• _PROBLEM_: The word "hasNonNull": in how many lines of the records does it appear? Reply with the number alone.
--- DATA IN THIS EXERCISE Enclosed Below ---
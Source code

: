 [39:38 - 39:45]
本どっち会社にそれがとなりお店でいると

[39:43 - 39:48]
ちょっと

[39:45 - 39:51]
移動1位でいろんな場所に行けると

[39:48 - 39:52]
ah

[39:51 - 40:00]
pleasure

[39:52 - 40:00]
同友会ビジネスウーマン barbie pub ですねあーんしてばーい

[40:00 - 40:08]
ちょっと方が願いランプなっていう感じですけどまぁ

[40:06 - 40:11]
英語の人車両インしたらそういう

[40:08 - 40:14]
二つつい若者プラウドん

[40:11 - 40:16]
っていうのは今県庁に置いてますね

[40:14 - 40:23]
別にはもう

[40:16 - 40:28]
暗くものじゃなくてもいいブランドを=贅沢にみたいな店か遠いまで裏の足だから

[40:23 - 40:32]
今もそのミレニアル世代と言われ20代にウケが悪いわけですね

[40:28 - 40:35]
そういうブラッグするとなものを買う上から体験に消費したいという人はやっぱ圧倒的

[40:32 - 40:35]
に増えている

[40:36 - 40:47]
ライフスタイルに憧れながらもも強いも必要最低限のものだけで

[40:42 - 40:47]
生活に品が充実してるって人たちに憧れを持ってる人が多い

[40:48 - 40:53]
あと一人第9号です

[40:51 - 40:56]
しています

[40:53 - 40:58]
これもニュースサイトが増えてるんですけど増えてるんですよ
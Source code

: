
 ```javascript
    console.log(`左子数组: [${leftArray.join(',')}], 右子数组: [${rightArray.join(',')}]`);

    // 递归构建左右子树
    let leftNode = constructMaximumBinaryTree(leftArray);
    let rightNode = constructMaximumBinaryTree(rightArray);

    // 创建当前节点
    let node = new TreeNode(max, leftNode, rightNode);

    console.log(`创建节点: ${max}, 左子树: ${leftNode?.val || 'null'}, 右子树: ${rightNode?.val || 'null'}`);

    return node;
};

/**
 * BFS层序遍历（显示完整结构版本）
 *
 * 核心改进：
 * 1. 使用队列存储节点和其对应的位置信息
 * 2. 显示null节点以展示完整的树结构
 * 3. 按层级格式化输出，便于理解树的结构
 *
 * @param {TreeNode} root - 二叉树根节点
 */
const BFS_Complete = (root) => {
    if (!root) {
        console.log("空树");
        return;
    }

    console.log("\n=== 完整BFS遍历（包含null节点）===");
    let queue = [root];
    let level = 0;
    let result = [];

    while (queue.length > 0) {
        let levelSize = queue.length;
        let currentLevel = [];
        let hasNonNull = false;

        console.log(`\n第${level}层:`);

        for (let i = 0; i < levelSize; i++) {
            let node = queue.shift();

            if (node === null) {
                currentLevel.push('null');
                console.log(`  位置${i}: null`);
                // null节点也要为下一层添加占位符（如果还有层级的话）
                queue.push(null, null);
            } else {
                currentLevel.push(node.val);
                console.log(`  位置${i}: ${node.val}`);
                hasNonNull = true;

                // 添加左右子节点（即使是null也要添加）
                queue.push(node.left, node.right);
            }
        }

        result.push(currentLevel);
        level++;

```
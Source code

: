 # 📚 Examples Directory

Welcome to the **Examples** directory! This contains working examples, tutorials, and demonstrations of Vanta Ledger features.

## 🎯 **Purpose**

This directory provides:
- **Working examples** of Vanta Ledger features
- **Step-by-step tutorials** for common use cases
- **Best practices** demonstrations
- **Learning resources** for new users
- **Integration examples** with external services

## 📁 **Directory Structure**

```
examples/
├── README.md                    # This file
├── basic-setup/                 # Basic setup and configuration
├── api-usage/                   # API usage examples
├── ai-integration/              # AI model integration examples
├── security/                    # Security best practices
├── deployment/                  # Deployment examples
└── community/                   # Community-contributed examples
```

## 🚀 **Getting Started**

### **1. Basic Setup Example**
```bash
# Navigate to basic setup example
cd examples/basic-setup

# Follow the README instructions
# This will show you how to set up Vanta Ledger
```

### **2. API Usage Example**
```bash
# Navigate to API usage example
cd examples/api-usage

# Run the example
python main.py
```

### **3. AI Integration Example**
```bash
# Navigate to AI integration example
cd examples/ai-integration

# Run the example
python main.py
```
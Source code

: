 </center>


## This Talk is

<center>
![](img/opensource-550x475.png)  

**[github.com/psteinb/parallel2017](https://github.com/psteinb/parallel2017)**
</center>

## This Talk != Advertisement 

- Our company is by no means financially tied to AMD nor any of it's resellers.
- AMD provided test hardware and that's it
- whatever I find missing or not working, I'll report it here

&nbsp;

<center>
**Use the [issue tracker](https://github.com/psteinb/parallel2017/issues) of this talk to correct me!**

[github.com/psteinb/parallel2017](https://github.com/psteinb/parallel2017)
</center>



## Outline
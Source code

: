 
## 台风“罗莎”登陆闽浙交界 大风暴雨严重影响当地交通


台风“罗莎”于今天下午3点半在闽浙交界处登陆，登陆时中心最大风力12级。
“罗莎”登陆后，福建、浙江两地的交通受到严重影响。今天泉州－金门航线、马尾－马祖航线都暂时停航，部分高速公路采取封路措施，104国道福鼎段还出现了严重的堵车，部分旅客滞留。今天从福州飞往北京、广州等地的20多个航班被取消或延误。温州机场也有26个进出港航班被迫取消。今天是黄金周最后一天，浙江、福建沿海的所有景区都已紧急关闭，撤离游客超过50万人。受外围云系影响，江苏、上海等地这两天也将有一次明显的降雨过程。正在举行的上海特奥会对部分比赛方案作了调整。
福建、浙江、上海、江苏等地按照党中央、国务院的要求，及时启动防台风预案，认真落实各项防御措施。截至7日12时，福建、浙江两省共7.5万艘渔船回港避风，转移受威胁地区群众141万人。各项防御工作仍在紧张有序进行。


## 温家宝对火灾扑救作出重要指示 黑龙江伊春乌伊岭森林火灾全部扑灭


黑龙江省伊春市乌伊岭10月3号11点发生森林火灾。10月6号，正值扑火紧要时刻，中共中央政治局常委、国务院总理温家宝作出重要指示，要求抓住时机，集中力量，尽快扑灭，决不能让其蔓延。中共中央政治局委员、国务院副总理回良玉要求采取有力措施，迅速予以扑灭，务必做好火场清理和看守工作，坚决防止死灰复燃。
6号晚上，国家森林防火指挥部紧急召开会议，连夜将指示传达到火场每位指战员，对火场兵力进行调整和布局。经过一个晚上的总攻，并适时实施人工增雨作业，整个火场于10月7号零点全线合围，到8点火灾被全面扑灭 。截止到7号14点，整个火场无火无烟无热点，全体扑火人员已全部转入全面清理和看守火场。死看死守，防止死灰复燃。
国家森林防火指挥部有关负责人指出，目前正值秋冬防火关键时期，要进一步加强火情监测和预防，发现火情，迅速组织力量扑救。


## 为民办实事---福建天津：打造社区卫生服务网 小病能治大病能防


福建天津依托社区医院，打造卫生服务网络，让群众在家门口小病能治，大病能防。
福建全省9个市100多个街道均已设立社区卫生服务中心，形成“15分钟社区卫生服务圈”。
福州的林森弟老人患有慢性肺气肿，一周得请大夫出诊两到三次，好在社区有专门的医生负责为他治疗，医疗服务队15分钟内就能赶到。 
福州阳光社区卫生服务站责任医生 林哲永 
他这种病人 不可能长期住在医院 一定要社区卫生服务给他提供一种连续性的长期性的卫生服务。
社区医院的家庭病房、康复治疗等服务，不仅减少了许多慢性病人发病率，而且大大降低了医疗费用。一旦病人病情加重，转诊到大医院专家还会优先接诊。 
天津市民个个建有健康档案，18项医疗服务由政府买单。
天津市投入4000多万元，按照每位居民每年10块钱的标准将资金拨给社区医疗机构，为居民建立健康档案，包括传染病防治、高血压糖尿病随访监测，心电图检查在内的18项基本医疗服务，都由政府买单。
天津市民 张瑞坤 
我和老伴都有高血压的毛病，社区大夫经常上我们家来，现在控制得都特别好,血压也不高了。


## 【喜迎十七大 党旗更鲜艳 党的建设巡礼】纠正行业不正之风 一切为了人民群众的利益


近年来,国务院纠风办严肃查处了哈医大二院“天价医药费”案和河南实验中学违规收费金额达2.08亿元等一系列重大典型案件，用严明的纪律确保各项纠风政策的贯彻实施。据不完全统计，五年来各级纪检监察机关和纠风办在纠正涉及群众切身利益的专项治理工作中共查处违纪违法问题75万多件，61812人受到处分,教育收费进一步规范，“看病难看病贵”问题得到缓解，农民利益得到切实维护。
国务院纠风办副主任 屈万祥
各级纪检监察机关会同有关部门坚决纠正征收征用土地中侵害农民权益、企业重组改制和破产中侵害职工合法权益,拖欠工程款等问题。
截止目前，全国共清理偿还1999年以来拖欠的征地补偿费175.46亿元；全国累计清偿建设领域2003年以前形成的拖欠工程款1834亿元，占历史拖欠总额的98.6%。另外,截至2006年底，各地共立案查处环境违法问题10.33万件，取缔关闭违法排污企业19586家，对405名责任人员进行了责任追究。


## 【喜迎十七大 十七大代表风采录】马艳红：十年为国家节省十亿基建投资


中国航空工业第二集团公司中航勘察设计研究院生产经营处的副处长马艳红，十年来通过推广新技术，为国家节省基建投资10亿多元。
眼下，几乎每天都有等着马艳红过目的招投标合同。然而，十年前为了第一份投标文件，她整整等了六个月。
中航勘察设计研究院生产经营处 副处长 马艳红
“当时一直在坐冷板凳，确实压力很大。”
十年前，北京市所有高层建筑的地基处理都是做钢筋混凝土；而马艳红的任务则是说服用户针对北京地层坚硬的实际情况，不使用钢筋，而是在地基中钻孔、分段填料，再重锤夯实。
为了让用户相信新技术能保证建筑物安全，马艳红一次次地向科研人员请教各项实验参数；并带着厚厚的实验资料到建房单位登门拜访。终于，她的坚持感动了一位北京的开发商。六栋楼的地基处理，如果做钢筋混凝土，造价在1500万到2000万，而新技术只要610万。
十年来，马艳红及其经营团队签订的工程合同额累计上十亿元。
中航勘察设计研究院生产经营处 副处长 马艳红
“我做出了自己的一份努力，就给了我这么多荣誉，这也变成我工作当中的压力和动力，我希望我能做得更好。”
--- End of Enclosed DATA IN THIS EXERCISE ---
• _PROBLEM SOLUTION_: 2